**Assigned task:**
If an entry below holds a picture, leave the picture out and print the rest exactly.

**Task material:**
________________
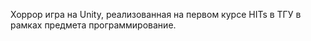 Хоррор игра на Unity, реализованная на первом курсе HITs в ТГУ в рамках предмета программирование. 
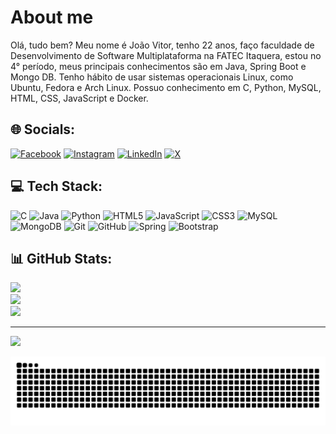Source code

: # About me
Olá, tudo bem? Meu nome é João Vitor, tenho 22 anos, faço faculdade de Desenvolvimento de Software Multiplataforma na FATEC Itaquera, estou no 4° período, meus principais conhecimentos são em Java, Spring Boot e Mongo DB. Tenho hábito de usar sistemas operacionais Linux, como Ubuntu, Fedora e Arch Linux. Possuo conhecimento em C, Python, MySQL, HTML, CSS, JavaScript e Docker.

## 🌐 Socials:
[![Facebook](https://img.shields.io/badge/Facebook-%231877F2.svg?logo=Facebook&logoColor=white)](https://facebook.com/profile.php?id=100032215952897) [![Instagram](https://img.shields.io/badge/Instagram-%23E4405F.svg?logo=Instagram&logoColor=white)](https://instagram.com/vitu_moreiraa) [![LinkedIn](https://img.shields.io/badge/LinkedIn-%230077B5.svg?logo=linkedin&logoColor=white)](https://linkedin.com/in/vitormneris) [![X](https://img.shields.io/badge/X-black.svg?logo=X&logoColor=white)](https://x.com/VtorMoreira15) 

## 💻 Tech Stack:
![C](https://img.shields.io/badge/c-%2300599C.svg?style=for-the-badge&logo=c&logoColor=white) ![Java](https://img.shields.io/badge/java-%23ED8B00.svg?style=for-the-badge&logo=openjdk&logoColor=white) ![Python](https://img.shields.io/badge/python-3670A0?style=for-the-badge&logo=python&logoColor=ffdd54) ![HTML5](https://img.shields.io/badge/html5-%23E34F26.svg?style=for-the-badge&logo=html5&logoColor=white) ![JavaScript](https://img.shields.io/badge/javascript-%23323330.svg?style=for-the-badge&logo=javascript&logoColor=%23F7DF1E) ![CSS3](https://img.shields.io/badge/css3-%231572B6.svg?style=for-the-badge&logo=css3&logoColor=white) ![MySQL](https://img.shields.io/badge/mysql-4479A1.svg?style=for-the-badge&logo=mysql&logoColor=white) ![MongoDB](https://img.shields.io/badge/MongoDB-%234ea94b.svg?style=for-the-badge&logo=mongodb&logoColor=white) ![Git](https://img.shields.io/badge/git-%23F05033.svg?style=for-the-badge&logo=git&logoColor=white) ![GitHub](https://img.shields.io/badge/github-%23121011.svg?style=for-the-badge&logo=github&logoColor=white) ![Spring](https://img.shields.io/badge/spring-%236DB33F.svg?style=for-the-badge&logo=spring&logoColor=white) ![Bootstrap](https://img.shields.io/badge/bootstrap-%238511FA.svg?style=for-the-badge&logo=bootstrap&logoColor=white)
## 📊 GitHub Stats:
![](https://github-readme-stats.vercel.app/api?username=vitormneris&theme=dark&hide_border=false&include_all_commits=false&count_private=false)<br/>
![](https://github-readme-streak-stats.herokuapp.com/?user=vitormneris&theme=dark&hide_border=false)<br/>
![](https://github-readme-stats.vercel.app/api/top-langs/?username=vitormneris&theme=dark&hide_border=false&include_all_commits=false&count_private=false&layout=compact)

---
[![](https://visitcount.itsvg.in/api?id=vitormneris&icon=0&color=0)](https://visitcount.itsvg.in)

<picture>
  <source media="(prefers-color-scheme: dark)" srcset="https://raw.githubusercontent.com/vitormneris/vitormneris/output/github-contribution-grid-snake-dark.svg">
  <source media="(prefers-color-scheme: light)" srcset="https://raw.githubusercontent.com/vitormneris/vitormneris/output/github-contribution-grid-snake.svg">
  <img alt="github contribution grid snake animation" src="https://raw.githubusercontent.com/vitormneris/vitormneris/output/github-contribution-grid-snake.svg">
</picture>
________________
**Result:**
 Хоррор игра на Unity, реализованная на первом курсе HITs в ТГУ в рамках предмета программирование. 
Source code

: # About me
Olá, tudo bem? Meu nome é João Vitor, tenho 22 anos, faço faculdade de Desenvolvimento de Software Multiplataforma na FATEC Itaquera, estou no 4° período, meus principais conhecimentos são em Java, Spring Boot e Mongo DB. Tenho hábito de usar sistemas operacionais Linux, como Ubuntu, Fedora e Arch Linux. Possuo conhecimento em C, Python, MySQL, HTML, CSS, JavaScript e Docker.

## 🌐 Socials:
[![Facebook](https://img.shields.io/badge/Facebook-%231877F2.svg?logo=Facebook&logoColor=white)](https://facebook.com/profile.php?id=100032215952897) [![Instagram](https://img.shields.io/badge/Instagram-%23E4405F.svg?logo=Instagram&logoColor=white)](https://instagram.com/vitu_moreiraa) [![LinkedIn](https://img.shields.io/badge/LinkedIn-%230077B5.svg?logo=linkedin&logoColor=white)](https://linkedin.com/in/vitormneris) [![X](https://img.shields.io/badge/X-black.svg?logo=X&logoColor=white)](https://x.com/VtorMoreira15) 

## 💻 Tech Stack:
![C](https://img.shields.io/badge/c-%2300599C.svg?style=for-the-badge&logo=c&logoColor=white) ![Java](https://img.shields.io/badge/java-%23ED8B00.svg?style=for-the-badge&logo=openjdk&logoColor=white) ![Python](https://img.shields.io/badge/python-3670A0?style=for-the-badge&logo=python&logoColor=ffdd54) ![HTML5](https://img.shields.io/badge/html5-%23E34F26.svg?style=for-the-badge&logo=html5&logoColor=white) ![JavaScript](https://img.shields.io/badge/javascript-%23323330.svg?style=for-the-badge&logo=javascript&logoColor=%23F7DF1E) ![CSS3](https://img.shields.io/badge/css3-%231572B6.svg?style=for-the-badge&logo=css3&logoColor=white) ![MySQL](https://img.shields.io/badge/mysql-4479A1.svg?style=for-the-badge&logo=mysql&logoColor=white) ![MongoDB](https://img.shields.io/badge/MongoDB-%234ea94b.svg?style=for-the-badge&logo=mongodb&logoColor=white) ![Git](https://img.shields.io/badge/git-%23F05033.svg?style=for-the-badge&logo=git&logoColor=white) ![GitHub](https://img.shields.io/badge/github-%23121011.svg?style=for-the-badge&logo=github&logoColor=white) ![Spring](https://img.shields.io/badge/spring-%236DB33F.svg?style=for-the-badge&logo=spring&logoColor=white) ![Bootstrap](https://img.shields.io/badge/bootstrap-%238511FA.svg?style=for-the-badge&logo=bootstrap&logoColor=white)
## 📊 GitHub Stats:
![](https://github-readme-stats.vercel.app/api?username=vitormneris&theme=dark&hide_border=false&include_all_commits=false&count_private=false)<br/>
![](https://github-readme-streak-stats.herokuapp.com/?user=vitormneris&theme=dark&hide_border=false)<br/>
![](https://github-readme-stats.vercel.app/api/top-langs/?username=vitormneris&theme=dark&hide_border=false&include_all_commits=false&count_private=false&layout=compact)

---
[![](https://visitcount.itsvg.in/api?id=vitormneris&icon=0&color=0)](https://visitcount.itsvg.in)

<picture>
  <source media="(prefers-color-scheme: dark)" srcset="https://raw.githubusercontent.com/vitormneris/vitormneris/output/github-contribution-grid-snake-dark.svg">
  <source media="(prefers-color-scheme: light)" srcset="https://raw.githubusercontent.com/vitormneris/vitormneris/output/github-contribution-grid-snake.svg">
  <img alt="github contribution grid snake animation" src="https://raw.githubusercontent.com/vitormneris/vitormneris/output/github-contribution-grid-snake.svg">
</picture>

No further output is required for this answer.